Automating GPU cluster monitoring with Prometheus + custom alerts
We've been running a 12-node GPU farm (mostly RTX 4090s) on Hetzner and struggled with visibility into utilization patterns. Built a custom Prometheus exporter in Python that tracks:
- VRAM usage per GPU (not just overall)
- Temperature spikes (alerts if any GPU exceeds 80°C)
- Job queue depth in our Kubernetes cluster
Using AlertManager to send Slack notifications when a node drops below 50% util for >30min (means jobs are queuing). Reduced idle time by ~18% in the first week.
Anyone else doing this? Curious if there's a better approach than custom exporters. Considering moving to NVIDIA DCGM Exporter but haven't tested it yet.
Edited at 26 Mar 2026, 07:25
Nice setup. Have you considered adding power consumption metrics via IPMI or nvidia-smi's power draw? Idle time reduction is cool, but we found power costs were the actual bottleneck—some jobs were just inefficient, not queue depth.
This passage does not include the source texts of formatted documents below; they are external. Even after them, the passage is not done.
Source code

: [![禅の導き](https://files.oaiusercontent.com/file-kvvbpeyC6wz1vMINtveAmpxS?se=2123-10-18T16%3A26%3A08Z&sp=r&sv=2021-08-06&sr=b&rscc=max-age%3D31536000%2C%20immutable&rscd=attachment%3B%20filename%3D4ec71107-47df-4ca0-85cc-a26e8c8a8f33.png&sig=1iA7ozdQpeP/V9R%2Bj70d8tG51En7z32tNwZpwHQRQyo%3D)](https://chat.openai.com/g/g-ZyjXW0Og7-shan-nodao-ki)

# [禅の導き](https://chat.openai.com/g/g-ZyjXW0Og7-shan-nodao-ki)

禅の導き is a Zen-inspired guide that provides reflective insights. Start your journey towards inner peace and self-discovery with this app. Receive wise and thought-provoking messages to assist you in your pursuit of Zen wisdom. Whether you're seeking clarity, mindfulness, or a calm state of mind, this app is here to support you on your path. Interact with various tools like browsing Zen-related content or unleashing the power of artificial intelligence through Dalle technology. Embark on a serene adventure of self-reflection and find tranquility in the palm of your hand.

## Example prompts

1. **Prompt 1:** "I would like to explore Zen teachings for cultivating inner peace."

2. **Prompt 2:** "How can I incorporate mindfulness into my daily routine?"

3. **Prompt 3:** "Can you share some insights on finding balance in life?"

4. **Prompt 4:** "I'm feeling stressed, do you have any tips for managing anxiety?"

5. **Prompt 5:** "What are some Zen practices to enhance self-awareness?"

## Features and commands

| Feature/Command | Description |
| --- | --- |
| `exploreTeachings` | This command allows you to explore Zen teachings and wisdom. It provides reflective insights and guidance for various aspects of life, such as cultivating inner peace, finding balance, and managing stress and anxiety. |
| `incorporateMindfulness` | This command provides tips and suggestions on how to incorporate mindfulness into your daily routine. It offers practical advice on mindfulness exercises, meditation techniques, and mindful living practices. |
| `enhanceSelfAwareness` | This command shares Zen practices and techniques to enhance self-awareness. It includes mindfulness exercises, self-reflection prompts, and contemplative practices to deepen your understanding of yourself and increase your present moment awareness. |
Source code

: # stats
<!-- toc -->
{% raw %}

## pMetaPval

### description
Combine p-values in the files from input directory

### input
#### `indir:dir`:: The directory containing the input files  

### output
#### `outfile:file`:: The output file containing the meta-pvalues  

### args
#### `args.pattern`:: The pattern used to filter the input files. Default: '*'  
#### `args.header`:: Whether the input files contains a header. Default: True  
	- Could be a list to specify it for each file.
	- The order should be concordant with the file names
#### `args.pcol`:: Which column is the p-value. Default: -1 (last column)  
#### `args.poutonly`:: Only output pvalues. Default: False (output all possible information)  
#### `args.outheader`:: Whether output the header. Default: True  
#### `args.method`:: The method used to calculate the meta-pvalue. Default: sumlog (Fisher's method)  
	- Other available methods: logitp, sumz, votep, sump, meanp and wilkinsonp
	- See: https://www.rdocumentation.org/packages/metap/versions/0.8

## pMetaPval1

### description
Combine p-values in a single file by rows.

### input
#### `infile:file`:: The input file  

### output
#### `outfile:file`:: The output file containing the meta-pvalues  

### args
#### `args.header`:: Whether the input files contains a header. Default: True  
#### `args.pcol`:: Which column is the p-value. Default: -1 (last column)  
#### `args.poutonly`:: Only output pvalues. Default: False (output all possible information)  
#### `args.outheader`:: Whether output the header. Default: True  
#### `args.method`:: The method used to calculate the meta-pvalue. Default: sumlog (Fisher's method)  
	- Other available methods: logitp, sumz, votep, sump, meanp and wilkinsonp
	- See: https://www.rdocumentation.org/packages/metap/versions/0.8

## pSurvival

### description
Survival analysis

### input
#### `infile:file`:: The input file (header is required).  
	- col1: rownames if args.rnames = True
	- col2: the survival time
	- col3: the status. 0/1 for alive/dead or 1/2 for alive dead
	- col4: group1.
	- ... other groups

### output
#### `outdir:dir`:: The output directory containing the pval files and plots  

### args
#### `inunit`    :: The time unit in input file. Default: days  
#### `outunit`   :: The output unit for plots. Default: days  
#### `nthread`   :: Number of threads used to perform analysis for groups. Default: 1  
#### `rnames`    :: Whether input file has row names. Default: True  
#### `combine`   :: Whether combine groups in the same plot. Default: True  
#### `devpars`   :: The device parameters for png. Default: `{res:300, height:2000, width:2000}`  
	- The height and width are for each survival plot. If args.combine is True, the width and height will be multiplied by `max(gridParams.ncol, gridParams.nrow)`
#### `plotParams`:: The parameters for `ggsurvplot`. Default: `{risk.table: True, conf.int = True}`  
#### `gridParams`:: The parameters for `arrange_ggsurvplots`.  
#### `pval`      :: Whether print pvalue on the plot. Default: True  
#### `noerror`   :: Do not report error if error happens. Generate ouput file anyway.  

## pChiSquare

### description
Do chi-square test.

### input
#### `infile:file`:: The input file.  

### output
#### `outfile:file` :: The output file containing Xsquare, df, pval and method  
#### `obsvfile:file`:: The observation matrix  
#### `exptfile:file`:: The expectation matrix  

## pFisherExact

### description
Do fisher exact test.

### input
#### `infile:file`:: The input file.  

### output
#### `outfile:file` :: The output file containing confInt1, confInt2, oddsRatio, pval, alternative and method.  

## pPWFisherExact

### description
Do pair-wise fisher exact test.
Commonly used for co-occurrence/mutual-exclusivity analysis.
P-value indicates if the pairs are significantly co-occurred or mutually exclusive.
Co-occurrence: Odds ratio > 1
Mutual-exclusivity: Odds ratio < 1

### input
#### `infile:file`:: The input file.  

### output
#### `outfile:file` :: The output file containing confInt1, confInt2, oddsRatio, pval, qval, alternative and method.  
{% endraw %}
Also check the NVIDIA docs for sustained clocks vs thermal throttling: https://docs.nvidia.com/cuda/ might give you better tuning options beyond the 80°C threshold.
Good point! We're actually pulling power draw from nvidia-smi already, but haven't wired it into alerts yet. That's on the roadmap—curious what threshold you set for idle power warnings?
Have you looked into DCGM (Data Center GPU Manager) instead of rolling your own nvidia-smi parser? It handles thermal throttling prediction and can feed directly into Prometheus via the official exporter. Might catch issues before they hit your 80°C threshold.
DCGM is solid, but honestly the custom exporter gives you way more control over what you alert on—worth the extra maintenance IMO.
18% idle reduction is solid. We added job priority weighting to our queue and saw similar gains—worth exploring if you haven't.